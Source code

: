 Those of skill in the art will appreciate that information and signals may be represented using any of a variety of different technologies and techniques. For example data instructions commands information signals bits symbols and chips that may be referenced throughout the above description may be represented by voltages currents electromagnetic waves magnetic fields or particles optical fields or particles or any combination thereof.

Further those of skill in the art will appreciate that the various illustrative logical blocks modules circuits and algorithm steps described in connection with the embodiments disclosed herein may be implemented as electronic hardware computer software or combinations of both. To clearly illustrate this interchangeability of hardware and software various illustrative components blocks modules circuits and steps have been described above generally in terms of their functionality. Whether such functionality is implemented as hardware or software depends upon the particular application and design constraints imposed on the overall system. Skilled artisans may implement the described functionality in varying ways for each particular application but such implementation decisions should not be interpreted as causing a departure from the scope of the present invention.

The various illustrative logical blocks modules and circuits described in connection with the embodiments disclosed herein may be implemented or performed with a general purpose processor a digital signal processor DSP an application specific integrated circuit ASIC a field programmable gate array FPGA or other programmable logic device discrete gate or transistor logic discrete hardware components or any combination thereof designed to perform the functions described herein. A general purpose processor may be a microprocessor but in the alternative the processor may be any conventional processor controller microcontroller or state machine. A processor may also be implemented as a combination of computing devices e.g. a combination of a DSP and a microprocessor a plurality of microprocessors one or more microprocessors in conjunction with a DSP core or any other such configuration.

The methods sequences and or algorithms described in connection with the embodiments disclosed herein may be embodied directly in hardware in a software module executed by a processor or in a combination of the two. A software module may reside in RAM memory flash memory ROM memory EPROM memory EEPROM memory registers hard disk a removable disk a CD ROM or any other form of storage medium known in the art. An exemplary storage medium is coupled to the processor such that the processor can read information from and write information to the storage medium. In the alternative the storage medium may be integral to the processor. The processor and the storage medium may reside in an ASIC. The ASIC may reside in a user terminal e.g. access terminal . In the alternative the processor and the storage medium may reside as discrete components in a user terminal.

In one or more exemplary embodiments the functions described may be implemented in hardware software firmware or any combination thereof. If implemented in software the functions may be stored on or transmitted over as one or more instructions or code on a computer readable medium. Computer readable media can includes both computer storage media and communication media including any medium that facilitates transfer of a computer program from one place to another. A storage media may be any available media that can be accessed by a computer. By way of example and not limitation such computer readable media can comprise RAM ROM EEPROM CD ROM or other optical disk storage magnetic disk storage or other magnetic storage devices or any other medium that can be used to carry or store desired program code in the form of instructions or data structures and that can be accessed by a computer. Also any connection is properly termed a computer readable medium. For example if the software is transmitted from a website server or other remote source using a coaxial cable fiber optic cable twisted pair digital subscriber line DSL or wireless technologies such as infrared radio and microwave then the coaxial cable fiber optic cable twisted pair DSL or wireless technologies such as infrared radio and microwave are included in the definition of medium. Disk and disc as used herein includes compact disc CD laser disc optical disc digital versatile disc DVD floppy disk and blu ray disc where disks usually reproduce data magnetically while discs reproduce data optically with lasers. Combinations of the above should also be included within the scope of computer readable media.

......

_WHAT NEEDS TO BE DONE:_ From the records above, copy each line where the word "appreciate" can be found.

_SOLUTION FOR THIS PROBLEM:_
: Those of skill in the art will appreciate that information and signals may be represented using any of a variety of different technologies and techniques. For example data instructions commands information signals bits symbols and chips that may be referenced throughout the above description may be represented by voltages currents electromagnetic waves magnetic fields or particles optical fields or particles or any combination thereof.
Further those of skill in the art will appreciate that the various illustrative logical blocks modules circuits and algorithm steps described in connection with the embodiments disclosed herein may be implemented as electronic hardware computer software or combinations of both. To clearly illustrate this interchangeability of hardware and software various illustrative components blocks modules circuits and steps have been described above generally in terms of their functionality. Whether such functionality is implemented as hardware or software depends upon the particular application and design constraints imposed on the overall system. Skilled artisans may implement the described functionality in varying ways for each particular application but such implementation decisions should not be interpreted as causing a departure from the scope of the present invention.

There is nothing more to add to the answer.